--- START ---

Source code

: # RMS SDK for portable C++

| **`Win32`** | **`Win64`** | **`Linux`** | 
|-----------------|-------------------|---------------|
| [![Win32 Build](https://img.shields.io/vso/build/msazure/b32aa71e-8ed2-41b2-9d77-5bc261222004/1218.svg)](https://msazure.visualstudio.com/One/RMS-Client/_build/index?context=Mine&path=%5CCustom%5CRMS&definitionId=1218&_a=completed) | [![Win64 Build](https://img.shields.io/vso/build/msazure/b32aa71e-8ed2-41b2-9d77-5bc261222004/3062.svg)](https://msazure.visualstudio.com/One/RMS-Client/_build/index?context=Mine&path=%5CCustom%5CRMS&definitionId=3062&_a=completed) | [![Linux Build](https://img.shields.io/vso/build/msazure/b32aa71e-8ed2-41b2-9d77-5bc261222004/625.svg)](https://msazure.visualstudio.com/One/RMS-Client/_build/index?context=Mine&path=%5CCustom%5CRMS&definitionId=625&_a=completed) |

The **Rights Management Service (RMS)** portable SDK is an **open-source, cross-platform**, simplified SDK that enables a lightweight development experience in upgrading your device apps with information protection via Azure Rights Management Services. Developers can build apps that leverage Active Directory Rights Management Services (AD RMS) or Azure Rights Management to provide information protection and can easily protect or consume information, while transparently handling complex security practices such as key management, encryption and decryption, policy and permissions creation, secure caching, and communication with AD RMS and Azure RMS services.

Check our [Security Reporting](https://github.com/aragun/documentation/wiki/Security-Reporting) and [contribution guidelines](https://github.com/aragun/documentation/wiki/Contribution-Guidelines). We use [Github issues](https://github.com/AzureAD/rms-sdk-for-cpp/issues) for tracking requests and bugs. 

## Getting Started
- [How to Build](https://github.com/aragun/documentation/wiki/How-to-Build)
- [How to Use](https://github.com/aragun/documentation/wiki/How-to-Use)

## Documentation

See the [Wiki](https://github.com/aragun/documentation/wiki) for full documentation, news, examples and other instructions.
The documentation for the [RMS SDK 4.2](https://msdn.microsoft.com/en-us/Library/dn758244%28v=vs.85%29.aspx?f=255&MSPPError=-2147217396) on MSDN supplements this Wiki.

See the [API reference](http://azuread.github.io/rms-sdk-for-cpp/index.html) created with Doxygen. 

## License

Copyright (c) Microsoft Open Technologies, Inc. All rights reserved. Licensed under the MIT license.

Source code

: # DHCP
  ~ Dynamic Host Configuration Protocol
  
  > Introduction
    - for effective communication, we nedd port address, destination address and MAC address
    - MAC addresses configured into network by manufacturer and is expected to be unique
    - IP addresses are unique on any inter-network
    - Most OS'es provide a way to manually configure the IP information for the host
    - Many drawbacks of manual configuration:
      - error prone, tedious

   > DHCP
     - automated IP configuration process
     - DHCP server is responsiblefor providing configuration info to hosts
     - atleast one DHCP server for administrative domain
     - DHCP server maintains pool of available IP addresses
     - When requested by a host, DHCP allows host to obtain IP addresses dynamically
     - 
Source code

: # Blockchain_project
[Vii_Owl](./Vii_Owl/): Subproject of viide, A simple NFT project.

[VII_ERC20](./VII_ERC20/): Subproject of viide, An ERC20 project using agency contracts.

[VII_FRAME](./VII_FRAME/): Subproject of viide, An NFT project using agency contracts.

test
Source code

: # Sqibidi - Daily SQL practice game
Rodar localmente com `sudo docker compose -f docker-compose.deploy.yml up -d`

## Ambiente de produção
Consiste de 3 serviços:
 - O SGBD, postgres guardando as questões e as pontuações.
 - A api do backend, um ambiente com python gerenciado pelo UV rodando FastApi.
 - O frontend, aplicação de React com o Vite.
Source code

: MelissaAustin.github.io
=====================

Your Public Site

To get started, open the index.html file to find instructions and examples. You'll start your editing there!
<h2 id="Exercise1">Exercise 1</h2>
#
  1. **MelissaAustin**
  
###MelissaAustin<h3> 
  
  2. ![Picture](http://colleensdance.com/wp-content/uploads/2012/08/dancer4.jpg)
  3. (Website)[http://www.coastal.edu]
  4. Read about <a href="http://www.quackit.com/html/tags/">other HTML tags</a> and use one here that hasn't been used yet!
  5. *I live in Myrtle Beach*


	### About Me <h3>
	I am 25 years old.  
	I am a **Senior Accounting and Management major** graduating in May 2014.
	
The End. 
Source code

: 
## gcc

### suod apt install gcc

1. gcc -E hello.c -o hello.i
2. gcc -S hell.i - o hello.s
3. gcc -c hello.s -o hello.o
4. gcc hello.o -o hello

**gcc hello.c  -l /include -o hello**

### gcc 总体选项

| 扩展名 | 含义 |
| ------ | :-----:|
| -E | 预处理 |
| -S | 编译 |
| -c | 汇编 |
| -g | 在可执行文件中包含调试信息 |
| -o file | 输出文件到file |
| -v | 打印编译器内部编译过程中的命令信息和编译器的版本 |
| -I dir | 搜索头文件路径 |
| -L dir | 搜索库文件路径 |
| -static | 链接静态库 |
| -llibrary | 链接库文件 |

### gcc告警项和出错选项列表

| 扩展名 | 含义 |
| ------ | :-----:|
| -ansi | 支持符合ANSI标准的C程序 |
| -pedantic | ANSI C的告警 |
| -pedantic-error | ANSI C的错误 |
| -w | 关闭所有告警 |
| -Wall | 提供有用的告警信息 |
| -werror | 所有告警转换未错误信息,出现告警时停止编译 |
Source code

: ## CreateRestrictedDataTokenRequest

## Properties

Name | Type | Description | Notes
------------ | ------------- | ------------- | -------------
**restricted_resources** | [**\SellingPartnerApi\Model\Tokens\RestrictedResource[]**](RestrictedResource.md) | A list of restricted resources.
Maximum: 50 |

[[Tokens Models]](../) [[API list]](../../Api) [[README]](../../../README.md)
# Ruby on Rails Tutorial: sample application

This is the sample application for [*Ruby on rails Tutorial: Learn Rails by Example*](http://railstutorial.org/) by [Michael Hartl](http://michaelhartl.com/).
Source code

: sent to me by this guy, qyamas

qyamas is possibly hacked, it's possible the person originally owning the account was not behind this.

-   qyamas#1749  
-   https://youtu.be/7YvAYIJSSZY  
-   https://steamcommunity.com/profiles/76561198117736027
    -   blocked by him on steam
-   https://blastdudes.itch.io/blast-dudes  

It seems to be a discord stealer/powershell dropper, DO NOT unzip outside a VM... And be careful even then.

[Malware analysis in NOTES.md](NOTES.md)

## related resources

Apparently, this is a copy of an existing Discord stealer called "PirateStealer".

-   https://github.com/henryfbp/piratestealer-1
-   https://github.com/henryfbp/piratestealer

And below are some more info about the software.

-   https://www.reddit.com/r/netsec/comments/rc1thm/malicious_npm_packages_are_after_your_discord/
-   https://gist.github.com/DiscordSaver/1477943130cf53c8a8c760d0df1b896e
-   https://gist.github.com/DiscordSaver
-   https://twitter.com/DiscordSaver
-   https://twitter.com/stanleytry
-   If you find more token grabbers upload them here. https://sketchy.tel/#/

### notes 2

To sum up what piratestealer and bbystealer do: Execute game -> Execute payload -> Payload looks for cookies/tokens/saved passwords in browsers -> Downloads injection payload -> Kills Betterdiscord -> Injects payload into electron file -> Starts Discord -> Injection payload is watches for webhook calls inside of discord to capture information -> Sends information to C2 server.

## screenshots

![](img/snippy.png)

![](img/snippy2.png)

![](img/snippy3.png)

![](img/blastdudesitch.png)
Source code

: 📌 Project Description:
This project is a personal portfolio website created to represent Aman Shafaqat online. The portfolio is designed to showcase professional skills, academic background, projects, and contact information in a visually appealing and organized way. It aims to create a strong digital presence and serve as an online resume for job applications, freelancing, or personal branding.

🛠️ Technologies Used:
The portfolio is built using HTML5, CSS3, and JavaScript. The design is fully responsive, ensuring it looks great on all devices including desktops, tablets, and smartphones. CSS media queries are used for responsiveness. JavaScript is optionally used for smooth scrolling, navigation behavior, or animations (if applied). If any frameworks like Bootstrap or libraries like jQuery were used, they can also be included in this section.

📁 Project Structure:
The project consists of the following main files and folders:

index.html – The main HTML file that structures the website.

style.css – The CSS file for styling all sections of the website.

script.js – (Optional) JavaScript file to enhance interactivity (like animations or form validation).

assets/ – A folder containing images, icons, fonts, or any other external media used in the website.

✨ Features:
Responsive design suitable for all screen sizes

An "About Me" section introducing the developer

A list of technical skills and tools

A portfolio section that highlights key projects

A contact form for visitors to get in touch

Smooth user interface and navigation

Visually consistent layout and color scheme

--- END ---

ACTION ITEM:
Lines above that have "network": copy each of them.

ANSWER TO THIS EXERCISE:
    - MAC addresses configured into network by manufacturer and is expected to be unique
    - IP addresses are unique on any inter-network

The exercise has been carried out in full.